You see, when the Lamar Life Building was young (and so was I, for that matter) there were upside-down alligators that decorated the structure as well as those gargoyles. The alligators, though, were at street level, flanking the main entrance and thus very visible to passersby. You didn’t have to look up to see them; you only had to turn your head as you walked by. Why were they removed and the gargoyles spared? The alligators were every bit as Gothic in the mood they created–equally ugly, equally threatening, even more evil than the gargoyles because they were upside down, heads pointed toward nether regions where all sorts of horrors might wait just below Capitol Street’s placid and sun-warmed surface. Oh they were scary to a lad of five or so, who held tightly to a parent’s hand as he walked pas the building.

But it was worth risking a scary moment to get to Capitol Street because that’s where the entertainment was. As a matter of fact, the first entertainment I recall involved those very gargoyles on the then-new Lamar Life Building. It was the death-defying act of a “human fly,” a daring species of showman who practiced his trade in the small cities across America which were just about that time erecting 10-, 12-, even 20-story skyscrapers. The human fly’s act was simple. He came to town, climbed the outside of the town’s tallest building, collected his pre-arranged fee, and then departed. It may have been simple, but a large crowd of Jacksonians stood on the lawn of the Governor’s Mansion (then unfenced) across the street and watched with sucked-in-breath excitement as the fly began his ascent. And how did he begin? By grabbing the snout of one of those upside-down alligators, that’s how. They should have been left in place against the possible return of the human fly, if for no other reason.

Wow, you couldn’t make up such a great story about architecture!

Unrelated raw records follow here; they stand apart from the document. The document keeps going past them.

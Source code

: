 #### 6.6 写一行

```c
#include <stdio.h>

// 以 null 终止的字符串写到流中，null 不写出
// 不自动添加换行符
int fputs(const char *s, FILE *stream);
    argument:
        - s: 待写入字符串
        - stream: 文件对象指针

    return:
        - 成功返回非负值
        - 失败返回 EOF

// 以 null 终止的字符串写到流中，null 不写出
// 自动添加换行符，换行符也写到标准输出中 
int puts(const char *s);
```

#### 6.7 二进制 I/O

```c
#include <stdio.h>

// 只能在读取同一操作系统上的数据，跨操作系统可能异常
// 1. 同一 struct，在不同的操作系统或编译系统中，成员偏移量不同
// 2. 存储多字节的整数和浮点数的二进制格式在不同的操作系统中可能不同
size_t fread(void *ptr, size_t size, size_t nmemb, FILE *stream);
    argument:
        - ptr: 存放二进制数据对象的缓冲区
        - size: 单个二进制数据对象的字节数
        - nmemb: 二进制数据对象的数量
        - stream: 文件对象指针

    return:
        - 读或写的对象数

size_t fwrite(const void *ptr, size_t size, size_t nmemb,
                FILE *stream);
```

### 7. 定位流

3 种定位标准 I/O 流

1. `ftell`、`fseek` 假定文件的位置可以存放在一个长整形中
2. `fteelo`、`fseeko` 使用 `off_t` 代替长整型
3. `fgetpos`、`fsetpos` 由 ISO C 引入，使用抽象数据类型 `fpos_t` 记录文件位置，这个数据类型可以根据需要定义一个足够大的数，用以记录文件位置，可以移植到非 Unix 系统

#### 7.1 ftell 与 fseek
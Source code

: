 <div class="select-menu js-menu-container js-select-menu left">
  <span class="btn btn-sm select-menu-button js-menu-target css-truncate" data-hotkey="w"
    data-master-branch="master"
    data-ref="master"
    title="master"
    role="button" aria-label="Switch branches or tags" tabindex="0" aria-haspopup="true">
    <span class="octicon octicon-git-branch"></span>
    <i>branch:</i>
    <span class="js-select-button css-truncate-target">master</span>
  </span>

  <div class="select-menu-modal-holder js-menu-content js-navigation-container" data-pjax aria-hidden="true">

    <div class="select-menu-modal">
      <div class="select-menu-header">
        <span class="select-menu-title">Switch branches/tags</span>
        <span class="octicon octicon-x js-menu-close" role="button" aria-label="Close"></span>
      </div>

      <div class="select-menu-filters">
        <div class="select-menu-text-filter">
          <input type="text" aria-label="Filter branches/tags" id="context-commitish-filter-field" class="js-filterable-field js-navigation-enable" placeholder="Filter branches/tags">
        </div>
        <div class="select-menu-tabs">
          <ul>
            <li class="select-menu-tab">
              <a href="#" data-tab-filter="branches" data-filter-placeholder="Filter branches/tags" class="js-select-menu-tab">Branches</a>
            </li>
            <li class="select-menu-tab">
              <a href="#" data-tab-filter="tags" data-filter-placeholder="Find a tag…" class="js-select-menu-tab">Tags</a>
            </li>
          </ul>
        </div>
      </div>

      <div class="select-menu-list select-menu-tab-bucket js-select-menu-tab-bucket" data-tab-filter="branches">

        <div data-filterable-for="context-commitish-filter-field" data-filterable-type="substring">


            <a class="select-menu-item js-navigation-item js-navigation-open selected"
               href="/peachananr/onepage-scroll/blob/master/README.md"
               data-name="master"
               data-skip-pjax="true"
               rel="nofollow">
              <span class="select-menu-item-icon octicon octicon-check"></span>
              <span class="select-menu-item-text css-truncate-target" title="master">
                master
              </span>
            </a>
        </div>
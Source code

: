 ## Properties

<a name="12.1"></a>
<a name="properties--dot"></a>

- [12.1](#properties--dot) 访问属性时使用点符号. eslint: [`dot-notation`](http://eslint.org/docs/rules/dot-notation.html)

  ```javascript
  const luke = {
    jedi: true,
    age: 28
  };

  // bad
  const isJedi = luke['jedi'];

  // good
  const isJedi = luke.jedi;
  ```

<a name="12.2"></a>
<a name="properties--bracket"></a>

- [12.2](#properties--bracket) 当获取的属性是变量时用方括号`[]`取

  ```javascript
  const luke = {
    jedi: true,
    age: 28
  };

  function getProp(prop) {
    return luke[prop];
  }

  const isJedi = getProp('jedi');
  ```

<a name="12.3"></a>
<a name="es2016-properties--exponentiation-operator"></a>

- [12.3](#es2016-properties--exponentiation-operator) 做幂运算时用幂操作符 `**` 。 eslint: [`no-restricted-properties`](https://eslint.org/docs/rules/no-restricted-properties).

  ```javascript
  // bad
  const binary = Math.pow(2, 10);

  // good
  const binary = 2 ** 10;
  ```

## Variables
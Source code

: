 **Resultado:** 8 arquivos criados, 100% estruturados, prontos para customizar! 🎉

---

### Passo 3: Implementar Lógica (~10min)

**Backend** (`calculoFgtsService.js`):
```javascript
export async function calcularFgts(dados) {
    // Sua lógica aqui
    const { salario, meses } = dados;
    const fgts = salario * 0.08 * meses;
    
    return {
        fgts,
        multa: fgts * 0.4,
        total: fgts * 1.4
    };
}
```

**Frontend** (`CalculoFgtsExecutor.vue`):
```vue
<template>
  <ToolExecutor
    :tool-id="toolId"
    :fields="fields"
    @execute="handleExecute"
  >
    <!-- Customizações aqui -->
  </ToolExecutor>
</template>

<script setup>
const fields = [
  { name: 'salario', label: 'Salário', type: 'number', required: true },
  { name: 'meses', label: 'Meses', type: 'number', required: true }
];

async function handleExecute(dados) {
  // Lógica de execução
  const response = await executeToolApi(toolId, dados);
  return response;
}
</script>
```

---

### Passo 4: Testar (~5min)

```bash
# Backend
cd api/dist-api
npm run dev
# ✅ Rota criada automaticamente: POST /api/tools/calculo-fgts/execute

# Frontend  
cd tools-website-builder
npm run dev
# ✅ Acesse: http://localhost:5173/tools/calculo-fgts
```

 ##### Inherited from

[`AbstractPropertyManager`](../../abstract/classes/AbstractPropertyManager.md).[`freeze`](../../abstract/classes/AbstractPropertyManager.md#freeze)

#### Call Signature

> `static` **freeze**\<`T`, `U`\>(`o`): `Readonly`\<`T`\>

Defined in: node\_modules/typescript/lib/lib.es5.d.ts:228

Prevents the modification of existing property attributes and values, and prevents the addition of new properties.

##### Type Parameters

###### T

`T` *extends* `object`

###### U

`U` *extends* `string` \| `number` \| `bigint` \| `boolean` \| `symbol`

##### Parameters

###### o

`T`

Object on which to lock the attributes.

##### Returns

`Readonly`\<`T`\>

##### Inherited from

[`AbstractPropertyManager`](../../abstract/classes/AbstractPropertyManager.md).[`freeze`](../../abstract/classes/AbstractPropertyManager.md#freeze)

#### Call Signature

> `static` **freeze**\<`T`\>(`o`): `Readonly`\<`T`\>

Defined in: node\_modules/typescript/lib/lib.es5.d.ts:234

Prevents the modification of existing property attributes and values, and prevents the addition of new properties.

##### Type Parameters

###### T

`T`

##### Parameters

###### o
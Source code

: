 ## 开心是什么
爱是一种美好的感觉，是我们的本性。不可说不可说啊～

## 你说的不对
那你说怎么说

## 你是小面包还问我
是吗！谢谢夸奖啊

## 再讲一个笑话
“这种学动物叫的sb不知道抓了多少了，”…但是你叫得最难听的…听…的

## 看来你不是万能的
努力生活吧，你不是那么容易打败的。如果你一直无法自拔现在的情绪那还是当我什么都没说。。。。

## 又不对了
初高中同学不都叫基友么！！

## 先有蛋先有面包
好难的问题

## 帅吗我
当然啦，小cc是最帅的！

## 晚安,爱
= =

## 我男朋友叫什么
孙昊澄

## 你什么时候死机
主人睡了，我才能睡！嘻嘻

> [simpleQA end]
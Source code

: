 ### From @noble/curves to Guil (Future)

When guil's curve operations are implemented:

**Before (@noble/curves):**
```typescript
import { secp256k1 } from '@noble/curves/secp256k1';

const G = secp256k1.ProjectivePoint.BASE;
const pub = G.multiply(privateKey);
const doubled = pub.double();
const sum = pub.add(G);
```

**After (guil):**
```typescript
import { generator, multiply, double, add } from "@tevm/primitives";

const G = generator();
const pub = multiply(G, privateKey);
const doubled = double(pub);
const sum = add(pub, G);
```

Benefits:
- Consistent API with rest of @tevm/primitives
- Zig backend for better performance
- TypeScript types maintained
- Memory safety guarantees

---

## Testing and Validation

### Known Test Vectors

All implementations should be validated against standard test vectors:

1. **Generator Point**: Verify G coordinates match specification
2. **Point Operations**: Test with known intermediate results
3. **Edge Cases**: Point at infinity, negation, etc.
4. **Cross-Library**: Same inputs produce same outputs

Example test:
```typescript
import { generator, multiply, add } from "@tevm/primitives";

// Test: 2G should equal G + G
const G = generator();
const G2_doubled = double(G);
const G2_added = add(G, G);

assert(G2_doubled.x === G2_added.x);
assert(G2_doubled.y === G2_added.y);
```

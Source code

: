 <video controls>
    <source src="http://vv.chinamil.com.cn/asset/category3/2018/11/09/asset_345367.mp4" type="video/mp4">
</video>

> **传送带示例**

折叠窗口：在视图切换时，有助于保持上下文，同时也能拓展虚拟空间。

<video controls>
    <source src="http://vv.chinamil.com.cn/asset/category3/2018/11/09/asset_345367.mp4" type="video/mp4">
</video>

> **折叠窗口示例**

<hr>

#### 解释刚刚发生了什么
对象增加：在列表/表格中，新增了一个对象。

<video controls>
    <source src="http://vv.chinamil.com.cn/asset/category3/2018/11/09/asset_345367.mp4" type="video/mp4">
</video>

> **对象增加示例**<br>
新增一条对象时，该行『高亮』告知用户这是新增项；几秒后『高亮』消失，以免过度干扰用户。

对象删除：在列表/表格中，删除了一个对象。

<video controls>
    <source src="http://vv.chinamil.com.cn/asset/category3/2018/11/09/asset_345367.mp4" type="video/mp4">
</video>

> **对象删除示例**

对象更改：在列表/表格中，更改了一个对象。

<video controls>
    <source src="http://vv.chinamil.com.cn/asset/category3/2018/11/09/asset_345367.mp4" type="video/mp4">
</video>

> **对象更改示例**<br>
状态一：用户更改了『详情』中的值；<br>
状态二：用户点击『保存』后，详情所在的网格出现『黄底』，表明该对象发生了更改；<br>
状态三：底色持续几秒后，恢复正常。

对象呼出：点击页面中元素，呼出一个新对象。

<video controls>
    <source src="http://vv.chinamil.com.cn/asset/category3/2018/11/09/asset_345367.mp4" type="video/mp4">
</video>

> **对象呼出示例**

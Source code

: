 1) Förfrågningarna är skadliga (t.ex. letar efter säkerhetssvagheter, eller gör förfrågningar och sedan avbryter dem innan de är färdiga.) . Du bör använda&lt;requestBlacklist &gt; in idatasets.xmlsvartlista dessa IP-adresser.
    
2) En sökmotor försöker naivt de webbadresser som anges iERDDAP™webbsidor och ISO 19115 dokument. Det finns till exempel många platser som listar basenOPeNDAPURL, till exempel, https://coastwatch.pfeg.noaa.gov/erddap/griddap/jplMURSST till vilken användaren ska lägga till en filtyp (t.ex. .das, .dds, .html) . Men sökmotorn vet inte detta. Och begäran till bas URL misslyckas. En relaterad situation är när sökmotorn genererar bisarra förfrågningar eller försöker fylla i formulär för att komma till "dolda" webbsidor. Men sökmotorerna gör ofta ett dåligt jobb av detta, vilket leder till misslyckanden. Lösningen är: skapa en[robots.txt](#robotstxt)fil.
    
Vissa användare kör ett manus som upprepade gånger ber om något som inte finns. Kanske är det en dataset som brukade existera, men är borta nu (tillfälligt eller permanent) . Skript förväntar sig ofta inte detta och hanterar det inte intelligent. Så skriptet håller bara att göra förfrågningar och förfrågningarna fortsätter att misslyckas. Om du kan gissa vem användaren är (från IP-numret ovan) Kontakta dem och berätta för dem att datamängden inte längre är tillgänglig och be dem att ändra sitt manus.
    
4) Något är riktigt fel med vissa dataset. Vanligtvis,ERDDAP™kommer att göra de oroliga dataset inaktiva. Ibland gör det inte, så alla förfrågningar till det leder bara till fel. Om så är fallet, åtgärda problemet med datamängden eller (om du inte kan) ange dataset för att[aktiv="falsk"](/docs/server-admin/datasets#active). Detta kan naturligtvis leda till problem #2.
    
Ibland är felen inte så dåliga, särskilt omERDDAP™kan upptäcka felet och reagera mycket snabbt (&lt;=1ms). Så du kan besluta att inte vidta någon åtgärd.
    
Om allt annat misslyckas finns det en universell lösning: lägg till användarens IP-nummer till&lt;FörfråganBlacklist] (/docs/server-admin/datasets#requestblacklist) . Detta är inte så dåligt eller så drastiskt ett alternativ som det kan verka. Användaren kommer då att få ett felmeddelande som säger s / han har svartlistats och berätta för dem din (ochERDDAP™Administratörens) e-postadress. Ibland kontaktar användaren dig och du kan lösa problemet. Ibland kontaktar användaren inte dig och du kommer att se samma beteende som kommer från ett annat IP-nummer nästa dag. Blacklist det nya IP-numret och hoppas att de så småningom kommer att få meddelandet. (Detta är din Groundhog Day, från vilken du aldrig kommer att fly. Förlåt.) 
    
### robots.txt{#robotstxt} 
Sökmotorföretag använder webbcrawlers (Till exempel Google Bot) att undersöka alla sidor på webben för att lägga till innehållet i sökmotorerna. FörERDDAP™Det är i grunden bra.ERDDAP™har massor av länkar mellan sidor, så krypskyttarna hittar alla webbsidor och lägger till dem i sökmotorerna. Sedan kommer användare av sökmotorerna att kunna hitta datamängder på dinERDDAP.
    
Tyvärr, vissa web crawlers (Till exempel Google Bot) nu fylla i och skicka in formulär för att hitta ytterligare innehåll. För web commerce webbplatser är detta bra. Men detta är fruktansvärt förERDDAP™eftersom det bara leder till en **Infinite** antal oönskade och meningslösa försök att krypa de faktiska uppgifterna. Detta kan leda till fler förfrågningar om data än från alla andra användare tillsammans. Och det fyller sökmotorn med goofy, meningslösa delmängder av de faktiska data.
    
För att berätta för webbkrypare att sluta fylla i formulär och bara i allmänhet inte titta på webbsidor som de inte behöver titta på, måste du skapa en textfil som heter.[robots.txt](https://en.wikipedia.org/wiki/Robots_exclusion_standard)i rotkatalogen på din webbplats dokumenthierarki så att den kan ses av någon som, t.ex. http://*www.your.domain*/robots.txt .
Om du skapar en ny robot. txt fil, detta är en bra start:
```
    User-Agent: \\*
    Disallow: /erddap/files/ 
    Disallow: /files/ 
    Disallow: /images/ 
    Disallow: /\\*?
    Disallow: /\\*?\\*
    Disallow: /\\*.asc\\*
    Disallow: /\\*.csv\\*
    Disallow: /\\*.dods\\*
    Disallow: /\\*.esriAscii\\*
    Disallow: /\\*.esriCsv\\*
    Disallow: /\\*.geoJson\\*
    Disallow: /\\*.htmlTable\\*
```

And alligator gargoyles?! The concept blows my mind! But why have I never seen pictures of these wonderful alligator gargoyles? How could such amazing creatures have gone unphotographed? Surely they were photographed and I just haven’t seen the images. If you know of pictures of these alligators, let the rest of us know in the comments and we’ll work to get those images here on MissPres. Their removal is very unfortunate, but if we can bring them back to life digitally at least we’ll know what we’re missing.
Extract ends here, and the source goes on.